Es preocupante, ahora que los Miranda! lograron lo que querían, ser ultrafamosos y almorzar con la Chiqui y bailotear en lo de la Susana, me están empezando a caer bien. Ellos, no esa música de mierda que hacen, ellos como personajes pop, como mascotas televisivas, como dibujitos animados y majestades satánicas, ellos como propagadores de esas enseñanzas homosexuales que tanto molestan a los Iorios y los Kapangas del rock.
Lo mejor del día sucede cuando ya es domingo, en mi zapping mocoso y semianestesiado encuentro Superman I, sé que la vi hace muchísimo tiempo pero no me acuerdo ni quién es el villano, así que es como verla por primera vez, está en inglés por suerte, qué groso Christopher Reeves, qué bueno saber que uno en algún momento tuvo algo parecido a la inocencia y qué bueno recordarme con diez años rompiéndome los sesos, tratando de imaginar cómo se hacen esos efectos especiales (ahora esos sesos están drenando por mi nariz, junto a la sangre y fluídos varios, no sé si les dije que tengo dos tampones dentro de la nariz, uno de cada lado, y siento como si fueran dos morcillas).

Domingo
Juego el jueguito de las 20 diferencias mientras veo las emisiones simultáneas de los festivales de Gesell Rock y de Glastonbury, en uno Los Gardelitos durante una hora y en el otro van pasando New Order, Kaiser Chiefs, Kasabian, Garbage.
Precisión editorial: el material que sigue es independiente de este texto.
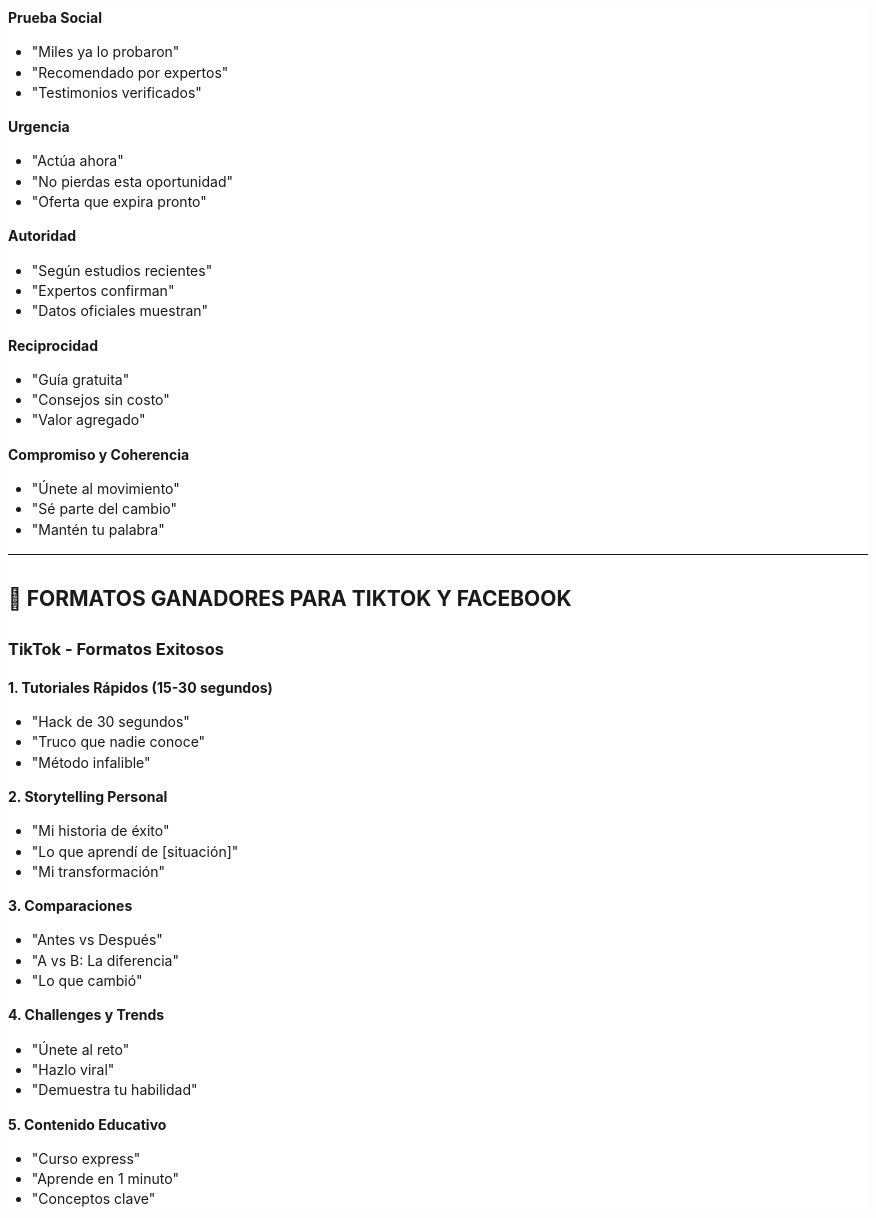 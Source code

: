 **Prueba Social**
- "Miles ya lo probaron"
- "Recomendado por expertos"
- "Testimonios verificados"

**Urgencia**
- "Actúa ahora"
- "No pierdas esta oportunidad"
- "Oferta que expira pronto"

**Autoridad**
- "Según estudios recientes"
- "Expertos confirman"
- "Datos oficiales muestran"

**Reciprocidad**
- "Guía gratuita"
- "Consejos sin costo"
- "Valor agregado"

**Compromiso y Coherencia**
- "Únete al movimiento"
- "Sé parte del cambio"
- "Mantén tu palabra"

---

## 🎯 FORMATOS GANADORES PARA TIKTOK Y FACEBOOK

### TikTok - Formatos Exitosos

**1. Tutoriales Rápidos (15-30 segundos)**
- "Hack de 30 segundos"
- "Truco que nadie conoce"
- "Método infalible"

**2. Storytelling Personal**
- "Mi historia de éxito"
- "Lo que aprendí de [situación]"
- "Mi transformación"

**3. Comparaciones**
- "Antes vs Después"
- "A vs B: La diferencia"
- "Lo que cambió"

**4. Challenges y Trends**
- "Únete al reto"
- "Hazlo viral"
- "Demuestra tu habilidad"

**5. Contenido Educativo**
- "Curso express"
- "Aprende en 1 minuto"
- "Conceptos clave"
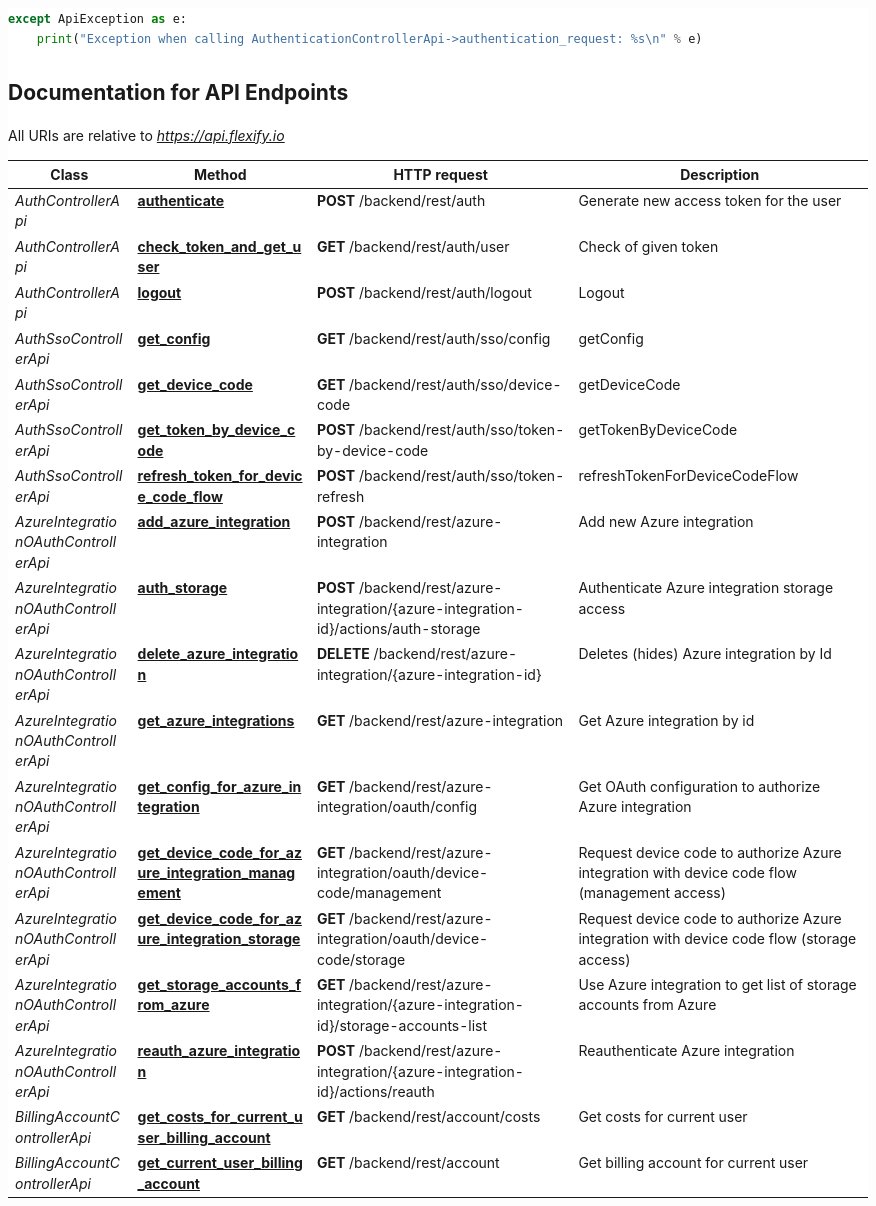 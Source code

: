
 ```python
except ApiException as e:
    print("Exception when calling AuthenticationControllerApi->authentication_request: %s\n" % e)

```

## Documentation for API Endpoints

All URIs are relative to *https://api.flexify.io*

Class | Method | HTTP request | Description
------------ | ------------- | ------------- | -------------
*AuthControllerApi* | [**authenticate**](docs/AuthControllerApi.md#authenticate) | **POST** /backend/rest/auth | Generate new access token for the user
*AuthControllerApi* | [**check_token_and_get_user**](docs/AuthControllerApi.md#check_token_and_get_user) | **GET** /backend/rest/auth/user | Check of given token
*AuthControllerApi* | [**logout**](docs/AuthControllerApi.md#logout) | **POST** /backend/rest/auth/logout | Logout
*AuthSsoControllerApi* | [**get_config**](docs/AuthSsoControllerApi.md#get_config) | **GET** /backend/rest/auth/sso/config | getConfig
*AuthSsoControllerApi* | [**get_device_code**](docs/AuthSsoControllerApi.md#get_device_code) | **GET** /backend/rest/auth/sso/device-code | getDeviceCode
*AuthSsoControllerApi* | [**get_token_by_device_code**](docs/AuthSsoControllerApi.md#get_token_by_device_code) | **POST** /backend/rest/auth/sso/token-by-device-code | getTokenByDeviceCode
*AuthSsoControllerApi* | [**refresh_token_for_device_code_flow**](docs/AuthSsoControllerApi.md#refresh_token_for_device_code_flow) | **POST** /backend/rest/auth/sso/token-refresh | refreshTokenForDeviceCodeFlow
*AzureIntegrationOAuthControllerApi* | [**add_azure_integration**](docs/AzureIntegrationOAuthControllerApi.md#add_azure_integration) | **POST** /backend/rest/azure-integration | Add new Azure integration
*AzureIntegrationOAuthControllerApi* | [**auth_storage**](docs/AzureIntegrationOAuthControllerApi.md#auth_storage) | **POST** /backend/rest/azure-integration/{azure-integration-id}/actions/auth-storage | Authenticate Azure integration storage access
*AzureIntegrationOAuthControllerApi* | [**delete_azure_integration**](docs/AzureIntegrationOAuthControllerApi.md#delete_azure_integration) | **DELETE** /backend/rest/azure-integration/{azure-integration-id} | Deletes (hides) Azure integration by Id
*AzureIntegrationOAuthControllerApi* | [**get_azure_integrations**](docs/AzureIntegrationOAuthControllerApi.md#get_azure_integrations) | **GET** /backend/rest/azure-integration | Get Azure integration by id
*AzureIntegrationOAuthControllerApi* | [**get_config_for_azure_integration**](docs/AzureIntegrationOAuthControllerApi.md#get_config_for_azure_integration) | **GET** /backend/rest/azure-integration/oauth/config | Get OAuth configuration to authorize Azure integration
*AzureIntegrationOAuthControllerApi* | [**get_device_code_for_azure_integration_management**](docs/AzureIntegrationOAuthControllerApi.md#get_device_code_for_azure_integration_management) | **GET** /backend/rest/azure-integration/oauth/device-code/management | Request device code to authorize Azure integration with device code flow (management access)
*AzureIntegrationOAuthControllerApi* | [**get_device_code_for_azure_integration_storage**](docs/AzureIntegrationOAuthControllerApi.md#get_device_code_for_azure_integration_storage) | **GET** /backend/rest/azure-integration/oauth/device-code/storage | Request device code to authorize Azure integration with device code flow (storage access)
*AzureIntegrationOAuthControllerApi* | [**get_storage_accounts_from_azure**](docs/AzureIntegrationOAuthControllerApi.md#get_storage_accounts_from_azure) | **GET** /backend/rest/azure-integration/{azure-integration-id}/storage-accounts-list | Use Azure integration to get list of storage accounts from Azure
*AzureIntegrationOAuthControllerApi* | [**reauth_azure_integration**](docs/AzureIntegrationOAuthControllerApi.md#reauth_azure_integration) | **POST** /backend/rest/azure-integration/{azure-integration-id}/actions/reauth | Reauthenticate Azure integration
*BillingAccountControllerApi* | [**get_costs_for_current_user_billing_account**](docs/BillingAccountControllerApi.md#get_costs_for_current_user_billing_account) | **GET** /backend/rest/account/costs | Get costs for current user
*BillingAccountControllerApi* | [**get_current_user_billing_account**](docs/BillingAccountControllerApi.md#get_current_user_billing_account) | **GET** /backend/rest/account | Get billing account for current user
Pero no quiero ver esto, quiero ver Hospital veterinario de los Muppets e imaginar lo que comentaba el cirujano con sus partenaires mientras me metían una cámara por la nariz. ¡Sí macho! ¡Me metieron una cámara por la nariz! ¡Y me metieron también unas herramientas diminutas que hicieron el trabajo sucio (muy sucio)! ¿No habrán metido también una nave miniaturizada como la de Viaje Insólito, con gente pequeñita que ahora anda de parranda por el interior de mi cuerpo? ¡Llamen a la Nasa para que investigue mi naso!
Disculpen, tanta pasta me pone paranoico, pasemos mejor a uno de los highlights de mis días de reposo, el...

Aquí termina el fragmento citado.